- **PROBLEM STATEMENT**
The string "voiture" appears in some lines of the entries that follow; copy each such line.

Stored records
Start of Block
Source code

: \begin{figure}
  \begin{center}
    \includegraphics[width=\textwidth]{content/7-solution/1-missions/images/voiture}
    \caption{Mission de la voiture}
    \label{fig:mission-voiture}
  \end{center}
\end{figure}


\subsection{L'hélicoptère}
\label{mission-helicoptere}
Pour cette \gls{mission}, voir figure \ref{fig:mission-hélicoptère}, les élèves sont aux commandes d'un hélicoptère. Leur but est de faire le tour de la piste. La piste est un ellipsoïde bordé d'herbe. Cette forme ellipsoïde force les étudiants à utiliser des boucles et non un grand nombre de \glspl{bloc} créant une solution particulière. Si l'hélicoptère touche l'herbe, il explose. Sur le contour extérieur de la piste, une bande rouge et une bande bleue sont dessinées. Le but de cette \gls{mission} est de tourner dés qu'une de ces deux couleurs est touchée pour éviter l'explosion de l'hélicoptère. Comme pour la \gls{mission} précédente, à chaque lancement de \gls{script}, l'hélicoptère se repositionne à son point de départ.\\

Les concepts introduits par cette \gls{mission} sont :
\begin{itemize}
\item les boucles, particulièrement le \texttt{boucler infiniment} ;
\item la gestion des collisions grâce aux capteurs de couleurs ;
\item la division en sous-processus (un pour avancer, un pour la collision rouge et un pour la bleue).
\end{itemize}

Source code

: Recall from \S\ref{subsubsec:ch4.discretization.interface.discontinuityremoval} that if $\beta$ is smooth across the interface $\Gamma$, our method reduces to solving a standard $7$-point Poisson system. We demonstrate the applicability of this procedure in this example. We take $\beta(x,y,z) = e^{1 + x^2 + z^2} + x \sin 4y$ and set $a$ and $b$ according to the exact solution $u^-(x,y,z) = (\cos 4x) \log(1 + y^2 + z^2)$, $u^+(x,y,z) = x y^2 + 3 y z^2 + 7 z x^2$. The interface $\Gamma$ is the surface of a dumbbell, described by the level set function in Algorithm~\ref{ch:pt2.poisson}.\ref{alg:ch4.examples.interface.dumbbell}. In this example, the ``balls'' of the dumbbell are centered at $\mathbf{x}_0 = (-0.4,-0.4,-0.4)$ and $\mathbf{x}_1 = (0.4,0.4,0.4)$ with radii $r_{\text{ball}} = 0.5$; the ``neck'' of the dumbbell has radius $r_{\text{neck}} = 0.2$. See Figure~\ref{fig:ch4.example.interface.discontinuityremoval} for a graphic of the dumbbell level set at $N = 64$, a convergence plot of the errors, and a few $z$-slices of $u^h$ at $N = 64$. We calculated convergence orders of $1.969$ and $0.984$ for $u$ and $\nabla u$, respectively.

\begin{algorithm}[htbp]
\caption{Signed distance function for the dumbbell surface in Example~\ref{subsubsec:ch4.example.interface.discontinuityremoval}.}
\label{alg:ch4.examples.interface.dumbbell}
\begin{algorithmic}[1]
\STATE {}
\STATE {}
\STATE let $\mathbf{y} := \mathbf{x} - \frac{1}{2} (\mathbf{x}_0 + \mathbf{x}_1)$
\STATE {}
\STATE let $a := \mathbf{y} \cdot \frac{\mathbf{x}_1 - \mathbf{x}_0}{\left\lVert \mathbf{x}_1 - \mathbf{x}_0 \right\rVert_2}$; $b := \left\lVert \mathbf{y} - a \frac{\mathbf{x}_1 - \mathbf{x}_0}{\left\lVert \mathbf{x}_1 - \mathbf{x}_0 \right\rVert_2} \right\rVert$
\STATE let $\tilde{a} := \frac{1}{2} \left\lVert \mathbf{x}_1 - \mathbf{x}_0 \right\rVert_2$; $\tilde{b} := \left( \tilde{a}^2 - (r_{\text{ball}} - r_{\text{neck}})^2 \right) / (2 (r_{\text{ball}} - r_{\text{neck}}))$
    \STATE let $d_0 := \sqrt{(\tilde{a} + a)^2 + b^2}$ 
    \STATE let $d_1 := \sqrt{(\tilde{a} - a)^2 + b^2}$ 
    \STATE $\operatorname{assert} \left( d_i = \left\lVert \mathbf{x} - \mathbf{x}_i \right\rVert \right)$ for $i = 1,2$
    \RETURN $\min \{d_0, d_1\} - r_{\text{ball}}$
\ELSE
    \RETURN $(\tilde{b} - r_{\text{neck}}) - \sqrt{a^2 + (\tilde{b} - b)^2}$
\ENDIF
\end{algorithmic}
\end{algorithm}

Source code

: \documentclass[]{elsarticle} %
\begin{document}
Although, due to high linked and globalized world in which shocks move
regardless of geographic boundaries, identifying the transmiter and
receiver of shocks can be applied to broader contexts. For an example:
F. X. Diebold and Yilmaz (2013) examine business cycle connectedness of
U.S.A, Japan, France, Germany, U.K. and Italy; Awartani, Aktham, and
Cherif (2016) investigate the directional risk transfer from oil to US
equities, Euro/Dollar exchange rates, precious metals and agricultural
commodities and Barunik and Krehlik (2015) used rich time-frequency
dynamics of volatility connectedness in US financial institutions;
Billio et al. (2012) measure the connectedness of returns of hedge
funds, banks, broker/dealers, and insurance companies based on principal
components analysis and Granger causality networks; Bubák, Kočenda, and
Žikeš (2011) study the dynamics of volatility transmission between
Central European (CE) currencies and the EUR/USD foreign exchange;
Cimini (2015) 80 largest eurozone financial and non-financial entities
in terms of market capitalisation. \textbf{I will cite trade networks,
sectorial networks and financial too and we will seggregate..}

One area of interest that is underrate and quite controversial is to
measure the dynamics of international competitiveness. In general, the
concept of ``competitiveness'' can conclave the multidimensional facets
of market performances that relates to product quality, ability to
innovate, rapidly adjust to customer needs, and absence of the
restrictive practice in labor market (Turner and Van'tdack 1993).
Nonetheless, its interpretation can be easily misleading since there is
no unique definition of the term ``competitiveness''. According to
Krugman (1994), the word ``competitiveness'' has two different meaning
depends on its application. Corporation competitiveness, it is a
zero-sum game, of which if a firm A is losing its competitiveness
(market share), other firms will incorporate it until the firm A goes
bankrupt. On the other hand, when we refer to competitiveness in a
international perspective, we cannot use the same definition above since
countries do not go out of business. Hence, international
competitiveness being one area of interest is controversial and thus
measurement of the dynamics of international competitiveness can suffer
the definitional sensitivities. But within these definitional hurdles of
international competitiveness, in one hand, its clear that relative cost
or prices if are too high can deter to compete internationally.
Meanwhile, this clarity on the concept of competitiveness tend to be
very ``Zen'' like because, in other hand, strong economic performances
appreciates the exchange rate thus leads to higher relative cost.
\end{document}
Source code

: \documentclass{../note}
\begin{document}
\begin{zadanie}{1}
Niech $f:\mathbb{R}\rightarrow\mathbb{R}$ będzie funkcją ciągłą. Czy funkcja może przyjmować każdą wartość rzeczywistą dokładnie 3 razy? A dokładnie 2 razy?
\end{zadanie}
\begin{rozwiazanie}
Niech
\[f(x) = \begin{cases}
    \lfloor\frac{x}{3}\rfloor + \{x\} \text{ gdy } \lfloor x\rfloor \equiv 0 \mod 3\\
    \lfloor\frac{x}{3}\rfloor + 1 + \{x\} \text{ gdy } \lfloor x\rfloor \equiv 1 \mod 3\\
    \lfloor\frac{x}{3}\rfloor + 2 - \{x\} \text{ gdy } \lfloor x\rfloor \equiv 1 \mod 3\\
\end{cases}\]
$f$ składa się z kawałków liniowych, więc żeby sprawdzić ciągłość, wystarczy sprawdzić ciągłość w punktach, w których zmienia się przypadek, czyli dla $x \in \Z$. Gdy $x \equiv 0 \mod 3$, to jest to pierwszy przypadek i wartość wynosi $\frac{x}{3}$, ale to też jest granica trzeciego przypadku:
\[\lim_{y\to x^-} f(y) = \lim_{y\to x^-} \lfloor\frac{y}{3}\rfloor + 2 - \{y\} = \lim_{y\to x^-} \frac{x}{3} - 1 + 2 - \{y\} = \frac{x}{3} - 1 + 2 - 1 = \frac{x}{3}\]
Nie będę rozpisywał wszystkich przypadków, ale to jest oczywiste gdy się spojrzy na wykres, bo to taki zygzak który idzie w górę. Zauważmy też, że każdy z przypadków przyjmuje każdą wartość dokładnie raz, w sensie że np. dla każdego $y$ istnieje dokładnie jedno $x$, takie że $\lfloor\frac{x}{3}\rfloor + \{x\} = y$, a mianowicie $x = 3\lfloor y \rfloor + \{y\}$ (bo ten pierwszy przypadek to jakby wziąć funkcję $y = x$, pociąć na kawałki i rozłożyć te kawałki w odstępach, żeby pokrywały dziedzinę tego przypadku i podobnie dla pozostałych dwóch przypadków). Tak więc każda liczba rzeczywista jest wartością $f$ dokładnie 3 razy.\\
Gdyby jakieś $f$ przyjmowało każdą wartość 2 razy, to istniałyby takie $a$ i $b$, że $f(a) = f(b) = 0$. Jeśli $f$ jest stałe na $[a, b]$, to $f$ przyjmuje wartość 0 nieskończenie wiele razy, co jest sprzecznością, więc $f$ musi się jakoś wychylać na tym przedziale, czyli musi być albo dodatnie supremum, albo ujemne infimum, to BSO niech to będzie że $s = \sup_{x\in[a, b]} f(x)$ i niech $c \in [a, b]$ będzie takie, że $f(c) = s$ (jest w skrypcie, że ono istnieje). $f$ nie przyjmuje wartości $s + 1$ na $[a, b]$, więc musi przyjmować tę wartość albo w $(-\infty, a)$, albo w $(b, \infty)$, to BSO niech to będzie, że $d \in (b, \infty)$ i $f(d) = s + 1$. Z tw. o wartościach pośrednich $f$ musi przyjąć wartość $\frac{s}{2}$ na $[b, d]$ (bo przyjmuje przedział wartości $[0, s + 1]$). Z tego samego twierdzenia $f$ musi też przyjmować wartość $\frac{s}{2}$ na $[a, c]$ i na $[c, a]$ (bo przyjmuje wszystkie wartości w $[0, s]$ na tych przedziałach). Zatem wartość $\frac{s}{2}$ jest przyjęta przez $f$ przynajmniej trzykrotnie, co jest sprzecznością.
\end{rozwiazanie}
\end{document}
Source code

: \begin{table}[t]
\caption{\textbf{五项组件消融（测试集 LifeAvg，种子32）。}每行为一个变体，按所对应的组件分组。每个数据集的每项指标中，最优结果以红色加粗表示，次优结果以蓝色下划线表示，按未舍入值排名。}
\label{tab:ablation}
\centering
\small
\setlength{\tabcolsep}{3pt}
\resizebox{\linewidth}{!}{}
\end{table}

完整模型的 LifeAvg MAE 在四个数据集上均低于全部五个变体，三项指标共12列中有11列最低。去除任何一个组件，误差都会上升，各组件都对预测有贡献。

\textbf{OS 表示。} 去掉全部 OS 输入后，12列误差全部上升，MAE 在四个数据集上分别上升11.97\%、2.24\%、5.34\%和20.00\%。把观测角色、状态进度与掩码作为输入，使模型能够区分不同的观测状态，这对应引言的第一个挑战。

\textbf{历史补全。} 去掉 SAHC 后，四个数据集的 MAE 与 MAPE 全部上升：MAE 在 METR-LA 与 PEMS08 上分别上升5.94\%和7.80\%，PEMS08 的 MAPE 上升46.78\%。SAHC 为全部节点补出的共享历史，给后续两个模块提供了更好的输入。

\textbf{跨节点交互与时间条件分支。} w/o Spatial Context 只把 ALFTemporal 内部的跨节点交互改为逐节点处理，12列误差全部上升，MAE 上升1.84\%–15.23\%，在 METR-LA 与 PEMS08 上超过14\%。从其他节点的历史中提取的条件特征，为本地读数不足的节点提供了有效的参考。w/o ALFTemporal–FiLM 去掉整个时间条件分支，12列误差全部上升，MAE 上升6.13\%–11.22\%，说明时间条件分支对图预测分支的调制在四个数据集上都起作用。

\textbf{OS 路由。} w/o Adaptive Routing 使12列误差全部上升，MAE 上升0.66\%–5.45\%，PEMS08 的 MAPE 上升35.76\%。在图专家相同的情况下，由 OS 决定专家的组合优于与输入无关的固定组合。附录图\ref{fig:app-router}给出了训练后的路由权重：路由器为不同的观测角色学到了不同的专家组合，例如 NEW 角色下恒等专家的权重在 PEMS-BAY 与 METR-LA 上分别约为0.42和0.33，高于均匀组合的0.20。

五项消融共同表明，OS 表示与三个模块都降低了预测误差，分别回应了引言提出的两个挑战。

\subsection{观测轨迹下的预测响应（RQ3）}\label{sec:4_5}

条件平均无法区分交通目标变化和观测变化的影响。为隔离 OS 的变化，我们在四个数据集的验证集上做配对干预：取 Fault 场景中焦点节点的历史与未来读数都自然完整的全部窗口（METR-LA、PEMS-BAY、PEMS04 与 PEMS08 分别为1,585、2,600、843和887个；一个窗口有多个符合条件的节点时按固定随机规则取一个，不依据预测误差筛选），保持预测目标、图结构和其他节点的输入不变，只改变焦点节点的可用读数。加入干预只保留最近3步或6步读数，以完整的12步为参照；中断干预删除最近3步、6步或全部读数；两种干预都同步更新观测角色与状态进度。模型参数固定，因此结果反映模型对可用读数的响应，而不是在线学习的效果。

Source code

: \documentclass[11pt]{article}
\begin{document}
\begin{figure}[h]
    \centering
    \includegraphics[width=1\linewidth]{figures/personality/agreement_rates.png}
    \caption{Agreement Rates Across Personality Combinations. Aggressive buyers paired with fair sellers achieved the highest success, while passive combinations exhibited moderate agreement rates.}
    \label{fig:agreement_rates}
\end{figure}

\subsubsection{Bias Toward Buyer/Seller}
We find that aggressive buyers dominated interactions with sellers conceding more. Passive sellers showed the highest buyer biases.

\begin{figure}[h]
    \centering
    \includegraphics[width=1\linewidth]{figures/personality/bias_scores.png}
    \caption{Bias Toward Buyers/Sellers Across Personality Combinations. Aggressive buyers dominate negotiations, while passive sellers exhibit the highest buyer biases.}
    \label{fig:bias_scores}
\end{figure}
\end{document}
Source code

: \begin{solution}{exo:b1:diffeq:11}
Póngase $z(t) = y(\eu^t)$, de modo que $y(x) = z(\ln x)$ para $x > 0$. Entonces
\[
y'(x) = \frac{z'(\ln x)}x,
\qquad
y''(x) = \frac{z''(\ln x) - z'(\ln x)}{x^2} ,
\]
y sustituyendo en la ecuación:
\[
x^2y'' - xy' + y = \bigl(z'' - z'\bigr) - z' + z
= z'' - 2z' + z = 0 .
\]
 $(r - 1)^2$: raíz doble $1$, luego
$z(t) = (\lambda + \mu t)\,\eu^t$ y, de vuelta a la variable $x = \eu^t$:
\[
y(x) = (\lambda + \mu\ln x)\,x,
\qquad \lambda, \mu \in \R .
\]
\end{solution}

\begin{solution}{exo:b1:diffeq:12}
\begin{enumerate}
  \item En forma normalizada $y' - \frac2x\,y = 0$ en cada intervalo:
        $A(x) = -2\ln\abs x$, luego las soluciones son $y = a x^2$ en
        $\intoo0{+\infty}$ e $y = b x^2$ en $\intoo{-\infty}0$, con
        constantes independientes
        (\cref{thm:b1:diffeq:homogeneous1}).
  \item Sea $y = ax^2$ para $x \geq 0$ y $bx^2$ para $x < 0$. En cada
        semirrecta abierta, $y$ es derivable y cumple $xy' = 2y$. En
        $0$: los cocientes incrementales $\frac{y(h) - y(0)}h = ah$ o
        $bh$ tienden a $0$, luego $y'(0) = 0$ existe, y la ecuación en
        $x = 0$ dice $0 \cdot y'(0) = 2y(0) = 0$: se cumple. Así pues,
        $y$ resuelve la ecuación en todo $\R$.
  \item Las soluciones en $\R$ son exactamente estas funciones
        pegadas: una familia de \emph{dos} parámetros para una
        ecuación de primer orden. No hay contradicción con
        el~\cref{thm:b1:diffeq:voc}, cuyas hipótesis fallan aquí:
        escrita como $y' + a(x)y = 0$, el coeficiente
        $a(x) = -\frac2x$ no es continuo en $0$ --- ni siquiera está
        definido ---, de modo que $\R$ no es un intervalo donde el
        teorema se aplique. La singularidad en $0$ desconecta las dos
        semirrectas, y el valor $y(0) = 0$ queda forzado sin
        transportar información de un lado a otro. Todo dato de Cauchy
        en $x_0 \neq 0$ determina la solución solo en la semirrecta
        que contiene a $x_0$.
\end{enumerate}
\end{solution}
End of Block
- **SOLUTION**
    \includegraphics[width=\textwidth]{content/7-solution/1-missions/images/voiture}
    \caption{Mission de la voiture}
    \label{fig:mission-voiture}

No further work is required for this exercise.